As for Bitcoin, the largest cryptocurrency by market cap has also seen a considerable increase in the price of transaction fees this year. They were under $1 in July, surged above $6 in August, and breached $10 at the end of October.
Besides Bitcoin and Ethereum, other blockchains — including Litecoin, Bitcoin Cash, Cardano and Ethereum Classic — have much lower fees of below one cent on average. Tron has even lower fees, similar to Ripple.
Elsewhere, ILCoin also has infinitesimal transaction fees, and it relies on a PoW protocol inspired by Bitcoin. Each block on its blockchain can handle millions of transactions, as opposed to the 2,000 transactions that are included in a typical BTC block. This allows ILCoin to maintain unnoticeable fees — and the company says this comes to 0.0124 ILC for every 10 million transferred. Unlike Ripple, which is a more centralized payment network, ILCoin is decentralized and relies on the RIFT protocol.
What factors contribute to transaction fee sizes?

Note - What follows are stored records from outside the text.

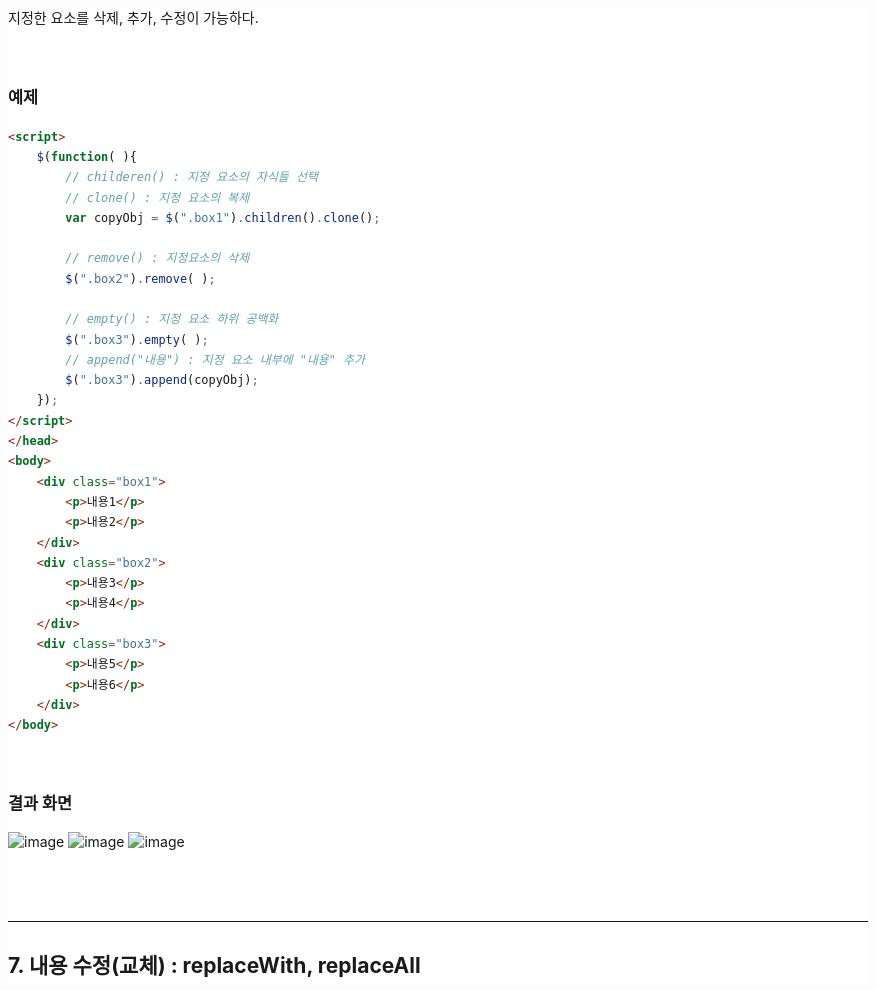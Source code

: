  지정한 요소를 삭제, 추가, 수정이 가능하다.
 
<br>

### 예제

```html
<script>
	$(function( ){
		// childeren() : 지정 요소의 자식들 선택
		// clone() : 지정 요소의 복제
		var copyObj = $(".box1").children().clone();

		// remove() : 지정요소의 삭제
		$(".box2").remove( );

		// empty() : 지정 요소 하위 공백화
		$(".box3").empty( );
		// append("내용") : 지정 요소 내부에 "내용" 추가
		$(".box3").append(copyObj);
	});
</script>
</head>
<body>
	<div class="box1">
		<p>내용1</p>
		<p>내용2</p>
	</div>
	<div class="box2">
		<p>내용3</p>
		<p>내용4</p>
	</div>
	<div class="box3">
		<p>내용5</p>
		<p>내용6</p>
	</div>
</body>
```


<br>

### 결과 화면

![image](https://user-images.githubusercontent.com/84966961/135197128-d4369532-304c-4d2c-9b7f-772359cae8eb.png)
![image](https://user-images.githubusercontent.com/84966961/135184114-28561273-4f18-477d-966d-6e916d5ff6c0.png)
![image](https://user-images.githubusercontent.com/84966961/135197139-acbebdcf-12bc-4b8d-9963-4fdbe71bc6be.png)


<br><br><hr/>

## 7. 내용 수정(교체) : replaceWith, replaceAll
 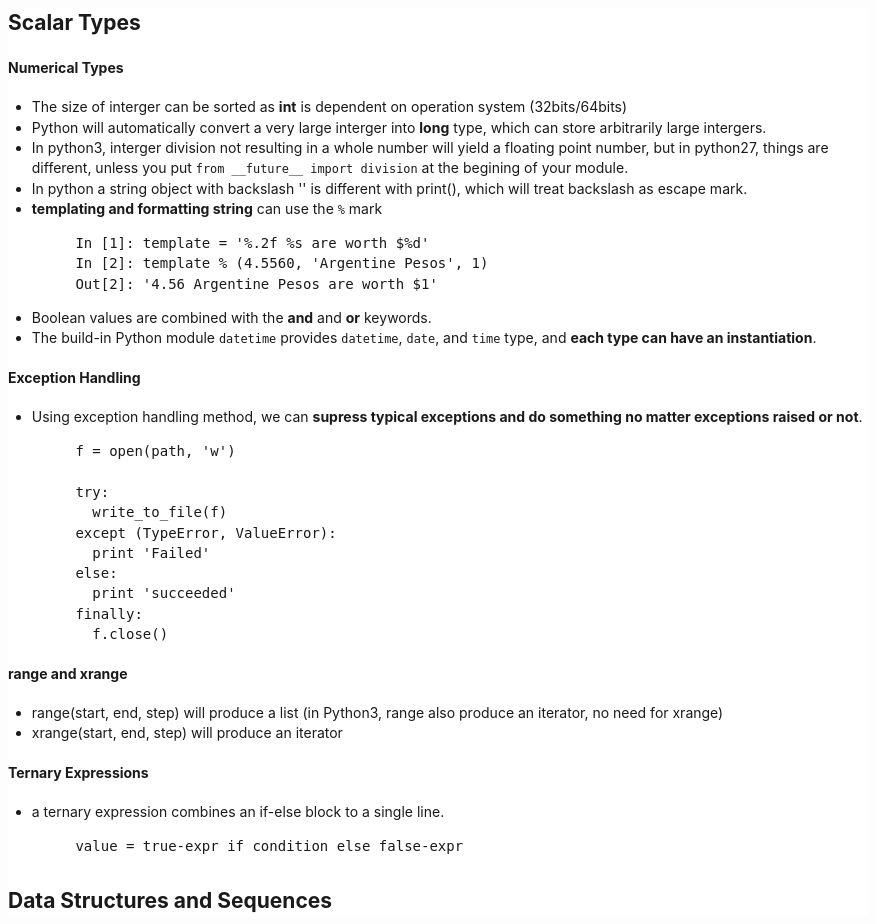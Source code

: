 ## Scalar Types

#### Numerical Types

*	The size of interger can be sorted as **int** is dependent on operation system (32bits/64bits)
*	Python will automatically convert a very large interger into **long** type, which can store arbitrarily large intergers.
*	In python3, interger division not resulting in a whole number will yield a floating point number, but in python27, things are different, unless you put `from __future__ import division` at the begining of your module.
*	In python a string object with backslash '\' is different with print(), which will treat backslash as escape mark.
*	**templating and formatting string** can use the `%` mark
<pre>
		In [1]: template = '%.2f %s are worth $%d'
		In [2]: template % (4.5560, 'Argentine Pesos', 1)
		Out[2]: '4.56 Argentine Pesos are worth $1'
</pre>
*	Boolean values are combined with the **and** and **or** keywords.
*	The build-in Python module `datetime` provides `datetime`, `date`, and `time` type, and **each type can have an instantiation**.

#### Exception Handling

*	Using exception handling method, we can **supress typical exceptions and do something no matter exceptions raised or not**.
<pre>
		f = open(path, 'w')
		
		try:
		  write_to_file(f)
		except (TypeError, ValueError):
		  print 'Failed'
		else:
		  print 'succeeded'
		finally:
		  f.close()
</pre>

#### range and xrange

*	range(start, end, step) will produce a list (in Python3, range also produce an iterator, no need for xrange)
*	xrange(start, end, step) will produce an iterator

#### Ternary Expressions

*	a ternary expression combines an if-else block to a single line.
<pre>
		value = true-expr if condition else false-expr
</pre>

## Data Structures and Sequences
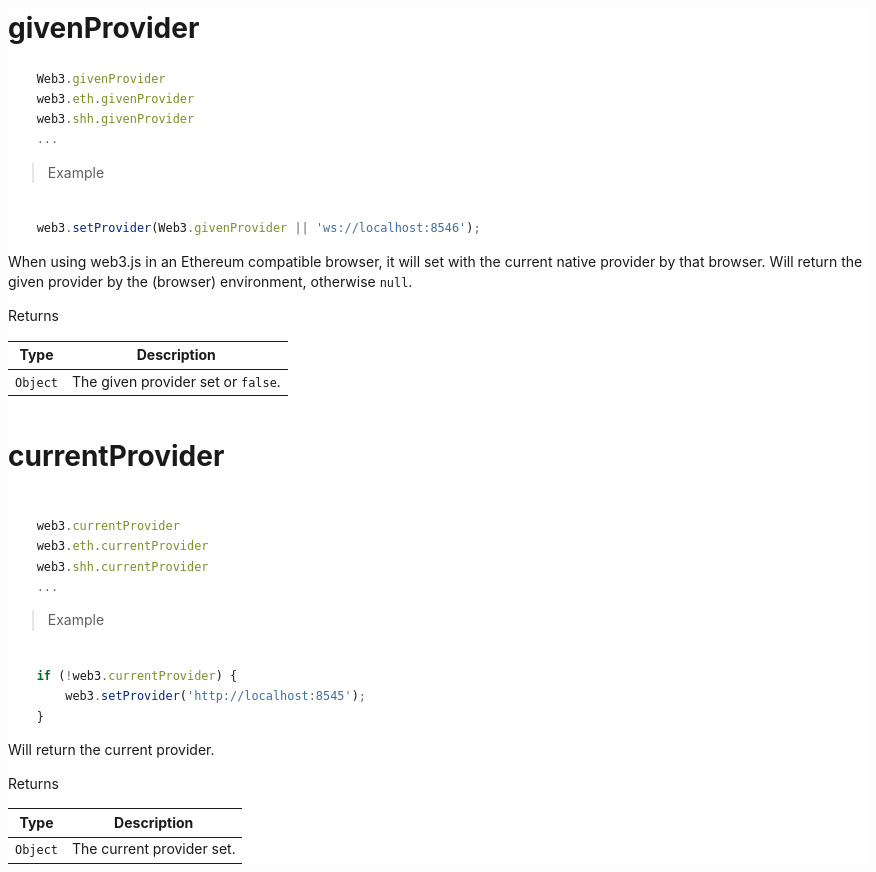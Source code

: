 

# givenProvider

```javascript
    Web3.givenProvider
    web3.eth.givenProvider
    web3.shh.givenProvider
    ...
```

> Example

```javascript

    web3.setProvider(Web3.givenProvider || 'ws://localhost:8546');
```


When using web3.js in an Ethereum compatible browser, it will set with the current native provider by that browser.
Will return the given provider by the (browser) environment, otherwise `null`.


Returns

Type | Description
------- | -----------
`Object` | The given provider set or `false`.


# currentProvider

```javascript

    web3.currentProvider
    web3.eth.currentProvider
    web3.shh.currentProvider
    ...
```

> Example

```javascript

    if (!web3.currentProvider) {
        web3.setProvider('http://localhost:8545');
    }
```

Will return the current provider.


Returns

Type | Description
------- | -----------
`Object` | The current provider set.
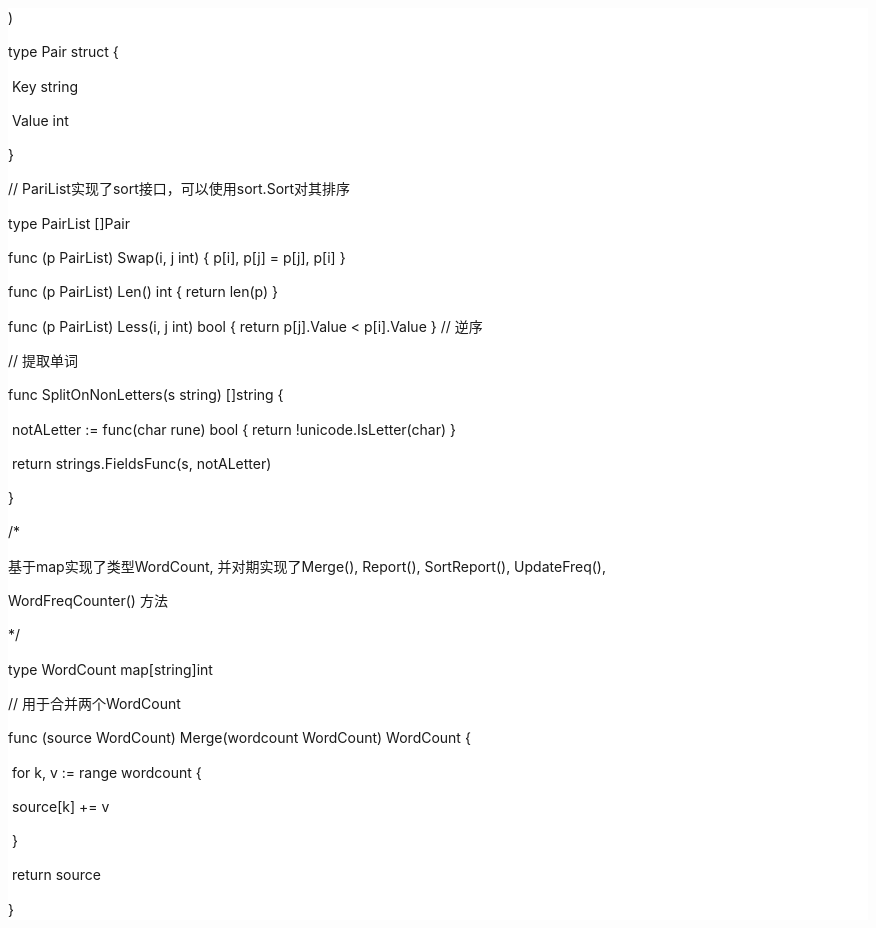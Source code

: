 )

 

type Pair struct {

​    Key   string

​    Value int

}

 

// PariList实现了sort接口，可以使用sort.Sort对其排序

 

type PairList []Pair

 

func (p PairList) Swap(i, j int)      { p[i], p[j] = p[j], p[i] }

func (p PairList) Len() int           { return len(p) }

func (p PairList) Less(i, j int) bool { return p[j].Value < p[i].Value } // 逆序

 

// 提取单词

func SplitOnNonLetters(s string) []string {

​    notALetter := func(char rune) bool { return !unicode.IsLetter(char) }

​    return strings.FieldsFunc(s, notALetter)

}

 

/*

   基于map实现了类型WordCount, 并对期实现了Merge(), Report(), SortReport(), UpdateFreq(),

   WordFreqCounter() 方法

*/

 

type WordCount map[string]int

 

// 用于合并两个WordCount

func (source WordCount) Merge(wordcount WordCount) WordCount {

​    for k, v := range wordcount {

​        source[k] += v

​    }

 

​    return source

}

The two main factors affecting fees are the size of a transaction, and demand for block space.
Given that some networks can only contain a limited amount of data in each block, miners or validators are restricted on the number of transactions they can include.
When there are many users sending crypto funds simultaneously, demand for block space increases, and there are more transactions waiting for confirmation.
Sometimes, demand for block space can get so high that networks experience congestion, and fees surge to unsustainable levels.
Larger transactions require more space in the block and take longer to validate than smaller ones.